In the material below, find the line containing "In latent factor-risk" and the line containing "that polarization converts", then reproduce exactly both of them and every line between, and nothing else.
DATA EXTRACT START
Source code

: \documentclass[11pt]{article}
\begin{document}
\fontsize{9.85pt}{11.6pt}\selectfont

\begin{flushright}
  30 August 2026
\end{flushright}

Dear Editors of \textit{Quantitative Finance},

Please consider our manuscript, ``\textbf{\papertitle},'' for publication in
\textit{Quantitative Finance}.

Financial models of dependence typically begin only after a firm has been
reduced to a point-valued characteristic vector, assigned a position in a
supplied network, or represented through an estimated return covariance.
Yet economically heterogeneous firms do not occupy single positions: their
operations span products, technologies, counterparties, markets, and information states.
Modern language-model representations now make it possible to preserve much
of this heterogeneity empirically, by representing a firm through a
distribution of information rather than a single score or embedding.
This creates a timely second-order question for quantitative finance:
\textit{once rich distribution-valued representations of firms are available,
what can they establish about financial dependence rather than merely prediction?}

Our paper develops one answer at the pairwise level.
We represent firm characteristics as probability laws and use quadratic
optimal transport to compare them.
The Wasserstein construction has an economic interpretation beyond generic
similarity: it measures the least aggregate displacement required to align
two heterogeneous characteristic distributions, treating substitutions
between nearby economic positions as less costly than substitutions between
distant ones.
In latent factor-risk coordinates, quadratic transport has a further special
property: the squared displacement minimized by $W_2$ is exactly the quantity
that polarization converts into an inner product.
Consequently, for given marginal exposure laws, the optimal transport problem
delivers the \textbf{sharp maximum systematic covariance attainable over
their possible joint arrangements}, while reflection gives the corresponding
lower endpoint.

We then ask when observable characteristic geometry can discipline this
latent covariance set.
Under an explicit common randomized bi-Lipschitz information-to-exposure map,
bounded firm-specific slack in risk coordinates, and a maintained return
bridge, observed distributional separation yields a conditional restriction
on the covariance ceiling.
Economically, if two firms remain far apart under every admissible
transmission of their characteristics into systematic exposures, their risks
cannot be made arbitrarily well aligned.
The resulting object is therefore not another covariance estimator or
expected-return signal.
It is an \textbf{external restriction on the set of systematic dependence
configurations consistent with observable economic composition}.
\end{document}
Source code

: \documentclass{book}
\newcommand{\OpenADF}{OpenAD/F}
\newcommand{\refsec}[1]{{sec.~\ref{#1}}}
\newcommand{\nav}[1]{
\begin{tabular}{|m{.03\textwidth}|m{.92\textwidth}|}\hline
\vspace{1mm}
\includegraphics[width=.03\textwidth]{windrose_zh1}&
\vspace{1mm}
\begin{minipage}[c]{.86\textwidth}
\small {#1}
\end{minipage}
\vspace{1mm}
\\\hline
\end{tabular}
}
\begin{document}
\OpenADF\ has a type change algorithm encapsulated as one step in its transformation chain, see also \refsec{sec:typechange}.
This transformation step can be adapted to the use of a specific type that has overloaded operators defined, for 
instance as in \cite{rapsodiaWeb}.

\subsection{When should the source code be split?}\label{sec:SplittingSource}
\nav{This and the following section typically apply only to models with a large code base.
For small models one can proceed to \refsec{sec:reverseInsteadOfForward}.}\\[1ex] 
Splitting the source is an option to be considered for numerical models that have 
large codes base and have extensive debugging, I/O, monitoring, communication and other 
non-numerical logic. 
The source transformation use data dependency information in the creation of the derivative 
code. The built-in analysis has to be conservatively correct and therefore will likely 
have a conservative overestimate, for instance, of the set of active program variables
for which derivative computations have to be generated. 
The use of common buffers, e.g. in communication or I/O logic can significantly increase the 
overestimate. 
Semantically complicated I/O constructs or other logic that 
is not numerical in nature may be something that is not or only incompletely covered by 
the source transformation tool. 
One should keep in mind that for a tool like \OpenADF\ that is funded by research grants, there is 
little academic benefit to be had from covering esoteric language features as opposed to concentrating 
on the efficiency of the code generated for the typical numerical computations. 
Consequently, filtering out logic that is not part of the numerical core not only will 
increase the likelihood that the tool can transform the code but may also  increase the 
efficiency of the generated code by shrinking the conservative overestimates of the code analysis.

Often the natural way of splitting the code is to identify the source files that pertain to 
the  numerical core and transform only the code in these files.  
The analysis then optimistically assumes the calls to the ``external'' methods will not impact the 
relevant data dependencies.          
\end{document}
DATA EXTRACT END
(OUTPUT OF THE EXERCISE)
In latent factor-risk coordinates, quadratic transport has a further special
property: the squared displacement minimized by $W_2$ is exactly the quantity
that polarization converts into an inner product.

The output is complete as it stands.